Within the records that follow, find every line containing the string "each". Copy those lines.

(Document images with source code)
========================================

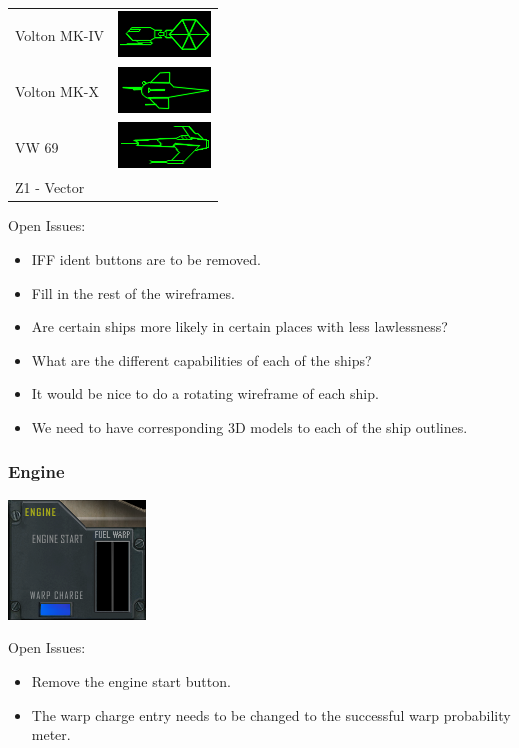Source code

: \begin{tabular}{ | l | l | }
Volton MK-IV & \includegraphics[scale=0.75]{images/ship_Voton_MK_IV.png} \\
Volton MK-X & \includegraphics[scale=0.75]{images/ship_Voton_MK_X.png} \\
VW 69 & \includegraphics[scale=0.75]{images/ship_VW-69.png} \\
Z1 - Vector & \\
\hline
\end{tabular}

Open Issues:
\begin{itemize}
\item IFF ident buttons are to be removed.
\item Fill in the rest of the wireframes.
\item Are certain ships more likely in certain places with less lawlessness?
\item What are the different capabilities of each of the ships?
\item It would be nice to do a rotating wireframe of each ship.
\item We need to have corresponding 3D models to each of the ship outlines.
\end{itemize}

\subsubsection{Engine}
\includegraphics[scale=0.70]{images/engine.png}

Open Issues:
\begin{itemize}
\item Remove the engine start button.
\item The warp charge entry needs to be changed to the successful warp
probability meter.
\end{itemize}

========================================

# REPLY TO THE EXERCISE:
\item What are the different capabilities of each of the ships?
\item It would be nice to do a rotating wireframe of each ship.
\item We need to have corresponding 3D models to each of the ship outlines.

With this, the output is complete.